▶ **AIM OF THE EXERCISE**: Please return every line in the following data that includes the string "documentclass".

[Excerpts from a dataset]
┌──
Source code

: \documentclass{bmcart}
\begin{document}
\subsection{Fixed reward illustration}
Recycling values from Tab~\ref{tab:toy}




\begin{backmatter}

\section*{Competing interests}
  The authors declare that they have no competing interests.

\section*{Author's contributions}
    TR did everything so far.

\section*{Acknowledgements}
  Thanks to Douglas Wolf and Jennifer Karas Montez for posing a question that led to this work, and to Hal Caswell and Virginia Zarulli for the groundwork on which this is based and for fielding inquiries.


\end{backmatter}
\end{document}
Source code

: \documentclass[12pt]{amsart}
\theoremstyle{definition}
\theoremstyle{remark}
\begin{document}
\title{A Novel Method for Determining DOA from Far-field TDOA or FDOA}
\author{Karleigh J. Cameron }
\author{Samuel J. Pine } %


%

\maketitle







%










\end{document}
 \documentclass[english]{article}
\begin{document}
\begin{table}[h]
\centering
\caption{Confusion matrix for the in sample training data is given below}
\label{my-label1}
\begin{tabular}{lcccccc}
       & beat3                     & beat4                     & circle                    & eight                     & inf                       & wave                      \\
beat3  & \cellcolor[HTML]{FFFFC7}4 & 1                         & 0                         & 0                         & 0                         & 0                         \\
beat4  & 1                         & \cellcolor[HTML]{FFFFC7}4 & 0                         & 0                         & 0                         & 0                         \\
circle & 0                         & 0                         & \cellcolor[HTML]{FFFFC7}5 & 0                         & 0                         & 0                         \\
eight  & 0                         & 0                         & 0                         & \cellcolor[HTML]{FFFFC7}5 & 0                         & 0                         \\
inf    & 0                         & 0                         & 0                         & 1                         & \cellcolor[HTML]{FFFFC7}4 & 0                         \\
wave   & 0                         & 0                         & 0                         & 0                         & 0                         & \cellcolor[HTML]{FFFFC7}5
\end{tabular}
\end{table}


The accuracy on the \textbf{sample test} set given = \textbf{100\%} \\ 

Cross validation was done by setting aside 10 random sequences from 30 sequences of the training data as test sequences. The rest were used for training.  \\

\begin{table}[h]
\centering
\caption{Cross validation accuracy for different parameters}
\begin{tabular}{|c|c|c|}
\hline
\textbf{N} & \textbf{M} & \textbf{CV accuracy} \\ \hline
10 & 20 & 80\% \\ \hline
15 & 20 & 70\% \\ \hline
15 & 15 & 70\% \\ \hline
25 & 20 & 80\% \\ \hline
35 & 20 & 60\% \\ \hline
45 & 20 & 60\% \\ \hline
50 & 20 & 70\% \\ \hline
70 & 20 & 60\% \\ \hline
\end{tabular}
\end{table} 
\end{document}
└──
▶ **FINISHED TASK**:
: \documentclass{bmcart}
: \documentclass[12pt]{amsart}
 \documentclass[english]{article}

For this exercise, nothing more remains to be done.